Conjur cluster health status dashboard - standby & follower shows unknown

Hello i am building a lab for conjur POC and installed conjur v 12.4.0. HAProxy is used as a Load balancer. Pretty much followed the documentation and built the cluster( 1 Master and 2 standby) and 1 follower nodes. Everything seems to work but the dashboard on the UI displays “unable to connect to the health API for this node” for all standbys and followers.

When i issues a curl command i can see the health of the standbys and followers are normal, but the UI displays it cannot connect. I am confused as how a curl and ui displays different results. I checked the nginx logs on the master and did not see much information.

Spent enough time troubleshooting this and reaching out to the community for the thoughts. Can you please point me in the right direction on why this is happening ?

Thanks

Hi @senko,

What this means is that the IP address of the Standby or Follower connection doesn’t allow the Master to connect back and check the health. This is typically because the Standbys or Followers are connecting to the Master through a load balancer.

If you notice your Standbys and Followers all show an IP address of 10.2.0.6. I suspect this is your load balancer’s IP address. When the Master attempts to connect to this IP address to check the node’s health, it is routed back to itself, rather than to the desired Standby or Follower. Because of this, it isn’t able to report the health of the node in this dashboard.

This doesn’t mean those nodes are unhealthy, only that the Master itself isn’t able to check the health with the information it has available.

1 Like

Thanks much @micahlee .Showing the LB IP Address is normal for a load-balanced set up right? How do i get this fixed on the UI. Any thoughts are greatly appreciated.

Hi @senko, yes this is normal. Unfortunately, there isn’t way to change this in the UI. It’s provided as a convenience when the information is available. However, true system-wide monitoring requires an external system that can query each of the health endpoints.

1 Like

Thanks @micahlee. On a production live environment, how is this being designed ? Should the load balancers need to x-forward-for to preserve the client IP Address ?If so then it must be a layer 7 load balancing-correct ?. From the official docs - I see we would need a Layer 4 load balancing for postgreSQL replication.

I am more curious on how the cluster is designed to preserve the client IP address using X-Forwarded-For headers.

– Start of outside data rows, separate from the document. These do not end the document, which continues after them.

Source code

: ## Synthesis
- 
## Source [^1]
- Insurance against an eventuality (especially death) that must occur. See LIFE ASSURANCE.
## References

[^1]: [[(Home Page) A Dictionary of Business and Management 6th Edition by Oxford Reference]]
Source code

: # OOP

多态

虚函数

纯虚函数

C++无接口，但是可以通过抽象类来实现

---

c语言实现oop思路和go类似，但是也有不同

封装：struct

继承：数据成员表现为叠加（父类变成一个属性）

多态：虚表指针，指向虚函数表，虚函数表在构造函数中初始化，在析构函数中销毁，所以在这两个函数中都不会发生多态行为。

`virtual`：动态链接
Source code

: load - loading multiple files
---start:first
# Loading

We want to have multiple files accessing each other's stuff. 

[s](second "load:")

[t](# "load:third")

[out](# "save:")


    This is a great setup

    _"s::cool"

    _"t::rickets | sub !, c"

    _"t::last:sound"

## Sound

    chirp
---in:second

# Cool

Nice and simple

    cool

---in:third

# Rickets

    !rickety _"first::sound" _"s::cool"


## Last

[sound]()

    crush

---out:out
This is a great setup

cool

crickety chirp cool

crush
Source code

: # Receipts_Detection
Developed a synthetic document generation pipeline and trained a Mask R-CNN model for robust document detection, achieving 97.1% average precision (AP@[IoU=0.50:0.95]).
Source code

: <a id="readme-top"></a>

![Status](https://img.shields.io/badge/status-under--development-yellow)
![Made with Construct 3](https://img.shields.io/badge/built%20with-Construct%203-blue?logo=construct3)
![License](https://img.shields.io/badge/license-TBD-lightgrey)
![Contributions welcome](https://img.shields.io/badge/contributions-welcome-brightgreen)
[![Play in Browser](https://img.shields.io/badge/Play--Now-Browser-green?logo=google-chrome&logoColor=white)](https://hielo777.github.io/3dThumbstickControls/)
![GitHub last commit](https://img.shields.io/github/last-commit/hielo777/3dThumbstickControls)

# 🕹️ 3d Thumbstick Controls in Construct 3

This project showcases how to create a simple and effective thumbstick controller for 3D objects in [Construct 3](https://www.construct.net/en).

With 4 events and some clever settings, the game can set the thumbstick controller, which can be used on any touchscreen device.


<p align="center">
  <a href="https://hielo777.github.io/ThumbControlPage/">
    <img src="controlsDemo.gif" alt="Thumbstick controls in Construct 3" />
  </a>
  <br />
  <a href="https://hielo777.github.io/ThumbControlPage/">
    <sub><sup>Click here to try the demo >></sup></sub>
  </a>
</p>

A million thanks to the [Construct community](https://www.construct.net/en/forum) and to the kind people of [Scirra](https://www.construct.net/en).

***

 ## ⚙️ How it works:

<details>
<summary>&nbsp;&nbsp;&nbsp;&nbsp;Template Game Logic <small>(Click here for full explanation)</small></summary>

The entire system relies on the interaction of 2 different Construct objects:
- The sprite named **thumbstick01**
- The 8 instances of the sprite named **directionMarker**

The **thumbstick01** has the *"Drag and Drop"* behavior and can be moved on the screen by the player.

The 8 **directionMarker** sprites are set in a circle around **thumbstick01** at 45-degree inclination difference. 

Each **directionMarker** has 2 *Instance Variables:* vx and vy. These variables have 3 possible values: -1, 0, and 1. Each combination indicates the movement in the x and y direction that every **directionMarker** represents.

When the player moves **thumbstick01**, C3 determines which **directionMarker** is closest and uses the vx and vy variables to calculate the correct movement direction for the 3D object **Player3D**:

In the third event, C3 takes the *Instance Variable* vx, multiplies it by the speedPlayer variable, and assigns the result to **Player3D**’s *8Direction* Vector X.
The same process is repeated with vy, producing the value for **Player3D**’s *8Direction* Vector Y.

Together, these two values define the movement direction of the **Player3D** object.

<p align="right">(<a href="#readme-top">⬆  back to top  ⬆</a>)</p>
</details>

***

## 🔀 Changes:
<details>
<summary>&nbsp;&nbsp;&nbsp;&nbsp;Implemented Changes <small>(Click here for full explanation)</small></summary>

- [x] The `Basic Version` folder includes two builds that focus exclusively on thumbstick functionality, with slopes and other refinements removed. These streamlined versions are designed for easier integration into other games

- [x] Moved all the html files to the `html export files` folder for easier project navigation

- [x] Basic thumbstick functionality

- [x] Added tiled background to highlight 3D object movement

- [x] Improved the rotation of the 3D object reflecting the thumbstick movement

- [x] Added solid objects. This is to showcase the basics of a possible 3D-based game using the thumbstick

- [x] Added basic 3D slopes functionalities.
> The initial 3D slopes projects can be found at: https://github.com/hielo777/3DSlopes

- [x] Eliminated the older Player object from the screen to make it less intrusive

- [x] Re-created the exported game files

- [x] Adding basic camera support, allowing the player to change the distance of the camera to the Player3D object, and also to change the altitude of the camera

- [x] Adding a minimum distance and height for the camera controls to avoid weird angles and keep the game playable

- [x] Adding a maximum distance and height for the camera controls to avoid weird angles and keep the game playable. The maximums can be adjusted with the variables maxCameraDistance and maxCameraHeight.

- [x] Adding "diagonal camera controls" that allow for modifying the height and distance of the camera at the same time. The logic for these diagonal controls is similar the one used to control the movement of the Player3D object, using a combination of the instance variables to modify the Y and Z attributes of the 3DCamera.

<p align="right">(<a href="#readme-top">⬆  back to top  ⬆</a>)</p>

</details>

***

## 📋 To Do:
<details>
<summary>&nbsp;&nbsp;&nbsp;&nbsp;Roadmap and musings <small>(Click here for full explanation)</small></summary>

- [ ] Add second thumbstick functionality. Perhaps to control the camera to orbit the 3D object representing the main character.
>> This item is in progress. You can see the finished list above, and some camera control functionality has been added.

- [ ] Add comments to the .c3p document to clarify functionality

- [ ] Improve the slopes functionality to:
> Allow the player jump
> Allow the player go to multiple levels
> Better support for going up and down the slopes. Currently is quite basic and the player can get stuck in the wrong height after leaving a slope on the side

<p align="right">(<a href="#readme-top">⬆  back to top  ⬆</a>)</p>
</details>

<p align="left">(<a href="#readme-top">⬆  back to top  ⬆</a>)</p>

Appreciate your help.

Hi @senko,

There are only two persistent connections between Standbys/Followers and the Master:

  1. Postgres for data replication from the Master.

  2. Syslog-ng for audit forwarding from Followers to the Master.

Each of these are TCP connections, but not HTTP. So they require the Layer 4 (TCP) load balancer. The cluster UI page gets the list of Standbys and Followers from the active Postgres connections. This is also where the Master gets the IP address for each peer node. Because these are TCP connections through the load balancer, the Master gets its connection from the load balancer and doesn’t see the client IP address of the actual Follower or Standby. We haven’t found an option for making the true Follower/Standby available for Postgres, which gives us the current limitation in the UI health page. These TCP connections are only used by Standbys and Followers, and are not used by Conjur API clients.

This limitation isn’t present for API clients using the Conjur Secrets Manager HTTP API. For that, we can use the layer 7 load balancer and leverage the x-forwarded-for header to pass through the true client IP address. This is an important configuration for using IP-based authorization and audit logging. More information on how this works and is configured is in the documentation here: IP address sourcing

1 Like

Thanks @micahlee . I was thinking of the fact to add the load balancers using “evoke proxy add” to solve this. But as you pointed out, this won’t help as Master reads the standbys from the DB connections. I will dig into this. Appreciate all your responses.

This topic was automatically closed 7 days after the last reply. New replies are no longer allowed.